[Data for this exercise Boundary: Start]

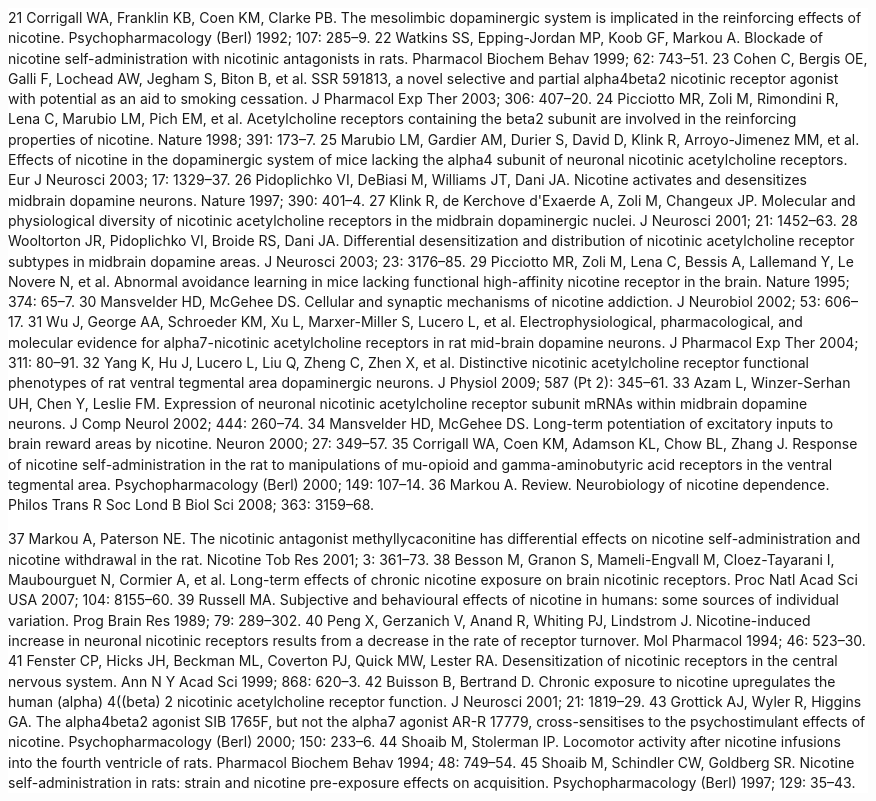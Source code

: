 21  Corrigall WA, Franklin KB, Coen KM, Clarke PB. The mesolimbic dopaminergic system is implicated in the reinforcing effects of nicotine. Psychopharmacology (Berl) 1992; 107: 285–9.
22  Watkins SS, Epping-Jordan MP, Koob GF, Markou A. Blockade of nicotine self-administration with nicotinic antagonists in rats. Pharmacol Biochem Behav 1999; 62: 743–51.
23  Cohen C, Bergis OE, Galli F, Lochead AW, Jegham S, Biton B, et al. SSR 591813, a novel selective and partial alpha4beta2 nicotinic receptor agonist with potential as an aid to smoking cessation. J Pharmacol Exp Ther 2003; 306: 407–20.
24  Picciotto MR, Zoli M, Rimondini R, Lena C, Marubio LM, Pich EM, et al. Acetylcholine receptors containing the beta2 subunit are involved in the reinforcing properties of nicotine. Nature 1998; 391: 173–7.
25  Marubio LM, Gardier AM, Durier S, David D, Klink R, Arroyo-Jimenez MM, et al. Effects of nicotine in the dopaminergic system of mice lacking the alpha4 subunit of neuronal nicotinic acetylcholine receptors. Eur J Neurosci 2003; 17: 1329–37.
26  Pidoplichko VI, DeBiasi M, Williams JT, Dani JA. Nicotine activates and desensitizes midbrain dopamine neurons. Nature 1997; 390: 401–4.
27  Klink R, de Kerchove d'Exaerde A, Zoli M, Changeux JP. Molecular and physiological diversity of nicotinic acetylcholine receptors in the midbrain dopaminergic nuclei. J Neurosci 2001; 21: 1452–63.
28  Wooltorton JR, Pidoplichko VI, Broide RS, Dani JA. Differential desensitization and distribution of nicotinic acetylcholine receptor subtypes in midbrain dopamine areas. J Neurosci 2003; 23: 3176–85.
29  Picciotto MR, Zoli M, Lena C, Bessis A, Lallemand Y, Le Novere N, et al. Abnormal avoidance learning in mice lacking functional high-affinity nicotine receptor in the brain. Nature 1995; 374: 65–7.
30  Mansvelder HD, McGehee DS. Cellular and synaptic mechanisms of nicotine addiction. J Neurobiol 2002; 53: 606–17.
31  Wu J, George AA, Schroeder KM, Xu L, Marxer-Miller S, Lucero L, et al. Electrophysiological, pharmacological, and molecular evidence for alpha7-nicotinic acetylcholine receptors in rat mid-brain dopamine neurons. J Pharmacol Exp Ther 2004; 311: 80–91.
32  Yang K, Hu J, Lucero L, Liu Q, Zheng C, Zhen X, et al. Distinctive nicotinic acetylcholine receptor functional phenotypes of rat ventral tegmental area dopaminergic neurons. J Physiol 2009; 587 (Pt 2): 345–61.
33  Azam L, Winzer-Serhan UH, Chen Y, Leslie FM. Expression of neuronal nicotinic acetylcholine receptor subunit mRNAs within midbrain dopamine neurons. J Comp Neurol 2002; 444: 260–74.
34  Mansvelder HD, McGehee DS. Long-term potentiation of excitatory inputs to brain reward areas by nicotine. Neuron 2000; 27: 349–57.
35  Corrigall WA, Coen KM, Adamson KL, Chow BL, Zhang J. Response of nicotine self-administration in the rat to manipulations of mu-opioid and gamma-aminobutyric acid receptors in the ventral tegmental area. Psychopharmacology (Berl) 2000; 149: 107–14.
36  Markou A. Review. Neurobiology of nicotine dependence. Philos Trans R Soc Lond B Biol Sci 2008; 363: 3159–68.

37  Markou A, Paterson NE. The nicotinic antagonist methyllycaconitine has differential effects on nicotine self-administration and nicotine withdrawal in the rat. Nicotine Tob Res 2001; 3: 361–73.
38  Besson M, Granon S, Mameli-Engvall M, Cloez-Tayarani I, Maubourguet N, Cormier A, et al. Long-term effects of chronic nicotine exposure on brain nicotinic receptors. Proc Natl Acad Sci USA 2007; 104: 8155–60.
39  Russell MA. Subjective and behavioural effects of nicotine in humans: some sources of individual variation. Prog Brain Res 1989; 79: 289–302.
40  Peng X, Gerzanich V, Anand R, Whiting PJ, Lindstrom J. Nicotine-induced increase in neuronal nicotinic receptors results from a decrease in the rate of receptor turnover. Mol Pharmacol 1994; 46: 523–30.
41  Fenster CP, Hicks JH, Beckman ML, Coverton PJ, Quick MW, Lester RA. Desensitization of nicotinic receptors in the central nervous system. Ann N Y Acad Sci 1999; 868: 620–3.
42  Buisson B, Bertrand D. Chronic exposure to nicotine upregulates the human (alpha) 4((beta) 2 nicotinic acetylcholine receptor function. J Neurosci 2001; 21: 1819–29.
43  Grottick AJ, Wyler R, Higgins GA. The alpha4beta2 agonist SIB 1765F, but not the alpha7 agonist AR-R 17779, cross-sensitises to the psychostimulant effects of nicotine. Psychopharmacology (Berl) 2000; 150: 233–6.
44  Shoaib M, Stolerman IP. Locomotor activity after nicotine infusions into the fourth ventricle of rats. Pharmacol Biochem Behav 1994; 48: 749–54.
45  Shoaib M, Schindler CW, Goldberg SR. Nicotine self-administration in rats: strain and nicotine pre-exposure effects on acquisition. Psychopharmacology (Berl) 1997; 129: 35–43.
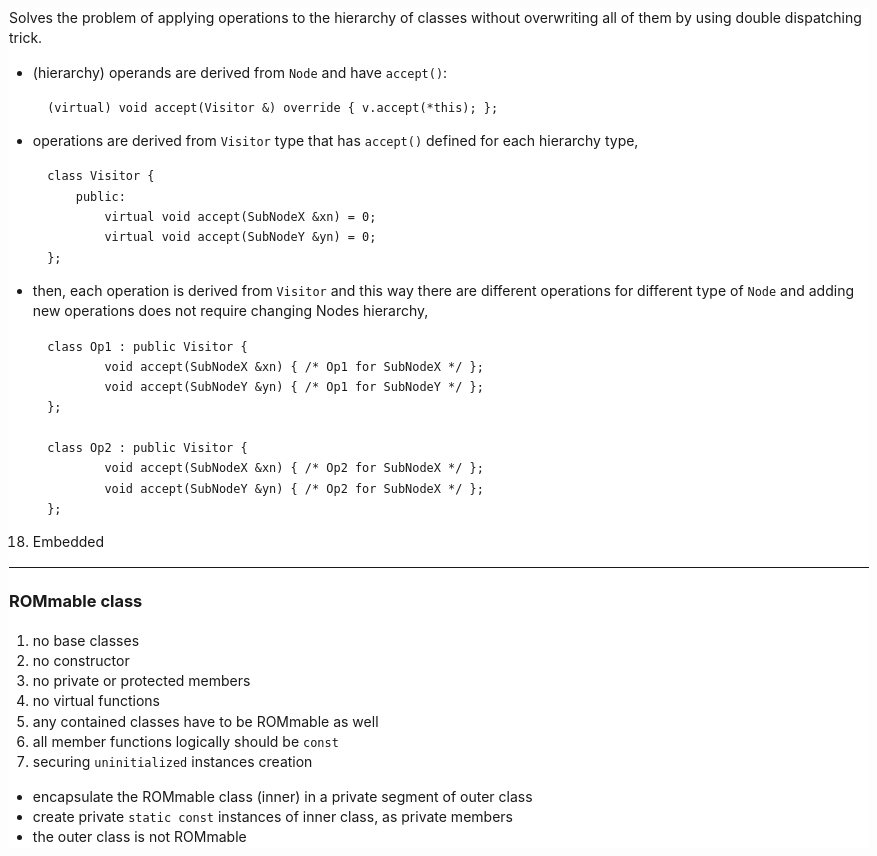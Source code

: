 Solves the problem of applying operations to the hierarchy of classes without
overwriting all of them by using double dispatching trick.

- (hierarchy) operands are derived from `Node` and have `accept()`:
    
        (virtual) void accept(Visitor &) override { v.accept(*this); };

- operations are derived from `Visitor` type that has `accept()` defined for
  each hierarchy type,

        class Visitor {
            public:
                virtual void accept(SubNodeX &xn) = 0;
                virtual void accept(SubNodeY &yn) = 0;
        };

- then, each operation is derived from `Visitor` and this way there are
  different operations for different type of `Node` and adding new operations
  does not require changing Nodes hierarchy,

        class Op1 : public Visitor {
                void accept(SubNodeX &xn) { /* Op1 for SubNodeX */ };
                void accept(SubNodeY &yn) { /* Op1 for SubNodeY */ };
        };

        class Op2 : public Visitor {
                void accept(SubNodeX &xn) { /* Op2 for SubNodeX */ };
                void accept(SubNodeY &yn) { /* Op2 for SubNodeX */ };
        };


18. Embedded
-------------------------------------------------------------------------------

### ROMmable class
1. no base classes
2. no constructor
3. no private or protected members
4. no virtual functions
5. any contained classes have to be ROMmable as well
6. all member functions logically should be `const`
7. securing `uninitialized` instances creation
  - encapsulate the ROMmable class (inner) in a private segment of outer class
  - create private `static const` instances of inner class, as private members
  - the outer class is not ROMmable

[Data for this exercise Boundary: End]

» **Problem description**
Exactly as they appear, please return only the lines from the first line of the records through the line containing "1999; 62: 743–51.", both included, leaving out all pictures.

» **Your response**
Source code

: 21  Corrigall WA, Franklin KB, Coen KM, Clarke PB. The mesolimbic dopaminergic system is implicated in the reinforcing effects of nicotine. Psychopharmacology (Berl) 1992; 107: 285–9.
22  Watkins SS, Epping-Jordan MP, Koob GF, Markou A. Blockade of nicotine self-administration with nicotinic antagonists in rats. Pharmacol Biochem Behav 1999; 62: 743–51.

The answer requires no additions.